Mean daily turnover (RL): 9.4% of portfolio per day

The results illustrate the risk-return tradeoff the RL agent has learned: lower total return than SPY (+20.1% vs +27.4%), but materially lower volatility (17.5% vs 25.2%) and nearly half the maximum drawdown (-14.1% vs -26.7%). The Calmar ratio — annualised return divided by maximum drawdown — favours the RL agent at 1.27 vs 1.13 for SPY.

Whether this tradeoff is worthwhile depends entirely on mandate. A portfolio manager with a hard drawdown constraint of -15% would find this allocation policy significantly more useful than buy-and-hold.
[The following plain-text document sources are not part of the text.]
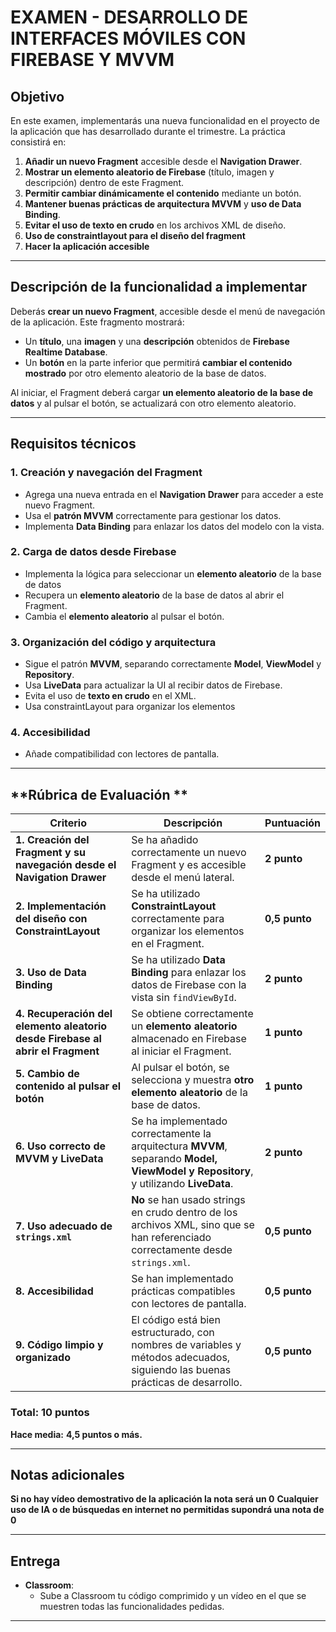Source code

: 
# **EXAMEN  - DESARROLLO DE INTERFACES MÓVILES CON FIREBASE Y MVVM**

## **Objetivo**
En este examen, implementarás una nueva funcionalidad en el proyecto de la aplicación que has desarrollado durante el trimestre. La práctica consistirá en:

1. **Añadir un nuevo Fragment** accesible desde el **Navigation Drawer**.
2. **Mostrar un elemento aleatorio de Firebase** (título, imagen y descripción) dentro de este Fragment.
3. **Permitir cambiar dinámicamente el contenido** mediante un botón.
4. **Mantener buenas prácticas de arquitectura MVVM** y **uso de Data Binding**.
5. **Evitar el uso de texto en crudo** en los archivos XML de diseño.
6. **Uso de constraintlayout para el diseño del fragment**
7. **Hacer la aplicación accesible** 

---

## **Descripción de la funcionalidad a implementar**
Deberás **crear un nuevo Fragment**, accesible desde el menú de navegación de la aplicación. Este fragmento mostrará:

- Un **título**, una **imagen** y una **descripción** obtenidos de **Firebase Realtime Database**.
- Un **botón** en la parte inferior que permitirá **cambiar el contenido mostrado** por otro elemento aleatorio de la base de datos.

Al iniciar, el Fragment deberá cargar **un elemento aleatorio de la base de datos** y al pulsar el botón, se actualizará con otro elemento aleatorio.

---

## **Requisitos técnicos**
### **1. Creación y navegación del Fragment**
- Agrega una nueva entrada en el **Navigation Drawer** para acceder a este nuevo Fragment.
- Usa el **patrón MVVM** correctamente para gestionar los datos.
- Implementa **Data Binding** para enlazar los datos del modelo con la vista.

### **2. Carga de datos desde Firebase**
- Implementa la lógica para seleccionar un **elemento aleatorio** de la base de datos
- Recupera un **elemento aleatorio** de la base de datos al abrir el Fragment.
- Cambia el **elemento aleatorio** al pulsar el botón.

### **3. Organización del código y arquitectura**
- Sigue el patrón **MVVM**, separando correctamente **Model**, **ViewModel** y **Repository**.
- Usa **LiveData** para actualizar la UI al recibir datos de Firebase.
- Evita el uso de **texto en crudo** en el XML.
- Usa constraintLayout para organizar los elementos

### **4. Accesibilidad**
- Añade compatibilidad con lectores de pantalla. 

---

## **Rúbrica de Evaluación **

| **Criterio** | **Descripción** | **Puntuación** |
|-------------|---------------|---------------|
| **1. Creación del Fragment y su navegación desde el Navigation Drawer** | Se ha añadido correctamente un nuevo Fragment y es accesible desde el menú lateral. | **2 punto** |
| **2. Implementación del diseño con ConstraintLayout** | Se ha utilizado **ConstraintLayout** correctamente para organizar los elementos en el Fragment. | **0,5 punto** |
| **3. Uso de Data Binding** | Se ha utilizado **Data Binding** para enlazar los datos de Firebase con la vista sin `findViewById`. | **2 punto** |
| **4. Recuperación del elemento aleatorio desde Firebase al abrir el Fragment** | Se obtiene correctamente un **elemento aleatorio** almacenado en Firebase al iniciar el Fragment. | **1 punto** |
| **5. Cambio de contenido al pulsar el botón** | Al pulsar el botón, se selecciona y muestra **otro elemento aleatorio** de la base de datos. | **1 punto** |
| **6. Uso correcto de MVVM y LiveData** | Se ha implementado correctamente la arquitectura **MVVM**, separando **Model, ViewModel y Repository**, y utilizando **LiveData**. | **2 punto** |
| **7. Uso adecuado de `strings.xml`** | **No** se han usado strings en crudo dentro de los archivos XML, sino que se han referenciado correctamente desde `strings.xml`. | **0,5 punto** |
| **8. Accesibilidad** | Se han implementado prácticas compatibles con lectores de pantalla. | **0,5 punto** |
| **9. Código limpio y organizado** | El código está bien estructurado, con nombres de variables y métodos adecuados, siguiendo las buenas prácticas de desarrollo. | **0,5 punto** |

### **Total: 10 puntos**
 **Hace media:** **4,5 puntos o más.**  


---

## **Notas adicionales**
**Si no hay vídeo demostrativo de la aplicación la nota será un 0**
**Cualquier uso de IA o de búsquedas en internet no permitidas supondrá una nota de 0**

---

## **Entrega**
- **Classroom**:
  - Sube a Classroom tu código comprimido y un vídeo en el que se muestren todas las funcionalidades pedidas.

---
A manager targeting maximum absolute return would prefer SPY.

The 9.4% daily turnover is worth monitoring. At 0.1% per leg it amounts to roughly 0.009% per day in transaction costs, or approximately 2.3% annualised drag. At higher cost levels (e.g., 0.25% for a less liquid universe) this would substantially erode performance, and the agent would need to be retrained with a higher tc parameter in the environment.

Visualisations

Chart 1: Training Convergence

The upper panel tracks best, elite mean, and population mean fitness (annualised Sharpe) across 150 CEM generations. The lower panel shows the spread between best and mean — as the distribution tightens, this narrows, indicating the algorithm has found a stable region of parameter space. Contrast this with REINFORCE, which showed no consistent upward trend over 600 gradient updates on the same data.

Chart 2: Out-of-Sample Equity Curves

The three-panel chart shows the equity curves (top), RL agent drawdown (middle), and RL agent rolling 20-day volatility (bottom) on the 300-day test period. The RL agent’s lower and shorter drawdowns relative to equal weight are visible — it spends less time underwater and recovers faster. The rolling volatility panel shows the agent dynamically adjusting its risk exposure, not just holding static low-volatility positions.

Chart 3: Portfolio Weights Over Time

This is the most revealing visualisation. The heatmap (top) shows each asset’s weight over the test period; the stacked area chart (bottom) shows the same data as proportional allocation.

Several things stand out. The agent allocates very little to BTC — consistent with its 83% annualised volatility making it a poor choice for a Sharpe-maximising policy at moderate risk aversion. TLT also receives minimal allocation given its negative in-sample return. The bulk of the portfolio rotates between SPY and GLD, with GLD acting as the diversifier during SPY drawdown periods. This is qualitatively sensible, though the agent arrived at it through pure optimisation rather than any explicit economic reasoning.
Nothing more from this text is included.